While Sinusoidal Position Embeddings are absolute and additive, directly added to token embeddings before attention, RoPE is relative and multiplicative, applied during the attention calculation itself. RoPE rotates the query and key vectors in a shared phase space so that relative positional information emerges directly in the attention scores.
Conceptual Differences
Sinusoidal Embeddings (Absolute + Additive)
- Precomputed vector of sin/cos values per position.
- Added directly to the token embedding: “
Input Embedding = Token Embedding + Position Embedding
“ - Attention then operates on these modified inputs.
- Positional information is baked into the token — all downstream layers rely on this.
Rotary Embeddings (Relative + Multiplicative)
- Instead of adding, it applies a rotation matrix to the query and key vectors before the dot-product attention:
- The rotation encodes position-dependent phase shifts.
- These phase shifts encode relative distances directly into the attention scores.
Intuition: Rotation vs Addition
Imagine each token embedding as a vector in space:
- Sinusoidal embeddings shift each token by a fixed vector (added position)
- RoPE rotates the token in space, creating a directional signal tied to position
Because the dot product between two rotated vectors reflects their relative distance, RoPE gives native access to relative position without learning or storing extra embeddings.

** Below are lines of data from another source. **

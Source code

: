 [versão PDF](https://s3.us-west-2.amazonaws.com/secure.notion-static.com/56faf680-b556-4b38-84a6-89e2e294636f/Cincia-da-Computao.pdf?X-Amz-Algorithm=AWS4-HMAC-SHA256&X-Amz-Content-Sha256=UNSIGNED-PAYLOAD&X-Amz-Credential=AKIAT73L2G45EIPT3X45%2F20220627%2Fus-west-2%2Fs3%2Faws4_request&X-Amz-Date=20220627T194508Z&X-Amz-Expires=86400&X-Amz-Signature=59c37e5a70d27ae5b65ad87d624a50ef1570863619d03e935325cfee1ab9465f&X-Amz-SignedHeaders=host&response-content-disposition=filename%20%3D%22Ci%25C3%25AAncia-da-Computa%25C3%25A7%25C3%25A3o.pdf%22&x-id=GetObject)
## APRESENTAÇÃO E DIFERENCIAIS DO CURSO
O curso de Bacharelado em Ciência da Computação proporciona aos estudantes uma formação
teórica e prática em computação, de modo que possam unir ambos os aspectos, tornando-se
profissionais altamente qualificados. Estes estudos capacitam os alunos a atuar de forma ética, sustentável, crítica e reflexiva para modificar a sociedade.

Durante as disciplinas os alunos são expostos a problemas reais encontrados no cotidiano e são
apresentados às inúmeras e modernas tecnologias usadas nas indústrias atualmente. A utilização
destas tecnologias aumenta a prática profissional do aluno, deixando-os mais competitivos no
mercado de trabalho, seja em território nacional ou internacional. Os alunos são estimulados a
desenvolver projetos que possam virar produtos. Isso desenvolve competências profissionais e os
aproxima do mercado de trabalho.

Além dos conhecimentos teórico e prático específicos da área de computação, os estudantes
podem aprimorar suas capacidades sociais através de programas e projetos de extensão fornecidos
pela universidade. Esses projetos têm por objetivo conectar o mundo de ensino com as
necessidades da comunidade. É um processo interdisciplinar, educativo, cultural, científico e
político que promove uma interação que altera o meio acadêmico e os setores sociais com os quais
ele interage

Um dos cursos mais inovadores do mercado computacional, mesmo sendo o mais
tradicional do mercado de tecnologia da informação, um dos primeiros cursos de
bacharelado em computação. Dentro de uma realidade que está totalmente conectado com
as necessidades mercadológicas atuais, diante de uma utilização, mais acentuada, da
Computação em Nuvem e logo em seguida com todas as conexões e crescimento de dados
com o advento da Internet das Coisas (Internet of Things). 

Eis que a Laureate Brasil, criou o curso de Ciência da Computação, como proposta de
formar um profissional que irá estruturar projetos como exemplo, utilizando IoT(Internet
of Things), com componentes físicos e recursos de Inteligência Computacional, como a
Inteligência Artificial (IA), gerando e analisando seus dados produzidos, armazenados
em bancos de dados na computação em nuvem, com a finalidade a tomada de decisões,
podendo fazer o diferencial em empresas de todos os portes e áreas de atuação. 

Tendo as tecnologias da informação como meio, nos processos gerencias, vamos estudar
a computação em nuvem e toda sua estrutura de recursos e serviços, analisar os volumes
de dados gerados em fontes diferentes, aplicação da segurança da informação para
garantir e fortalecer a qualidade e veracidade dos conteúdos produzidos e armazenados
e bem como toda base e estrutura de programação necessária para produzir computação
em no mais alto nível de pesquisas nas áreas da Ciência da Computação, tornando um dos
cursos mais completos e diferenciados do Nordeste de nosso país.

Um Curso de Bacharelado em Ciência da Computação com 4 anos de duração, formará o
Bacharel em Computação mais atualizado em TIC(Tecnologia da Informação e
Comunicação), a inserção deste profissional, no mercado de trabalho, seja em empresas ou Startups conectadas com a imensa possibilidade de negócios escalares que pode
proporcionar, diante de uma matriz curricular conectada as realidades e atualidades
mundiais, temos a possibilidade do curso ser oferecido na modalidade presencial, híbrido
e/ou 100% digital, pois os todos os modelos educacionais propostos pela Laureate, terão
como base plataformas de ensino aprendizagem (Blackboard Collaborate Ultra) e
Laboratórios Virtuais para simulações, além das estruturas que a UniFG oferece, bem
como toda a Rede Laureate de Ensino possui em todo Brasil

Why This Helped Transformers Before RoPE
Before rotary embeddings or learned relative ones, sinusoidal embeddings gave Transformers:
- A simple way to inject position without training more parameters
- The ability to extrapolate to unseen sequence lengths
- A natural method to approximate token distances through phase differences
And because attention works via dot products between vectors, the phase alignment of sinusoidal vectors becomes mathematically meaningful, enabling models to learn ordering patterns without explicitly learning them.
Conclusion
Sinusoidal Position Embeddings remain a foundational concept in Transformer architectures. They demonstrate that elegant mathematical formulations can compete with and even outperform learnable alternatives in certain contexts.
Their smooth generalization, zero-parameter nature, and interpretable structure make them ideal for:
- Research prototyping
- Edge devices
- Models needing extrapolation to longer sequences
As Transformer architectures continue to evolve, sinusoidal embeddings remind us that sometimes simplicity is powerful.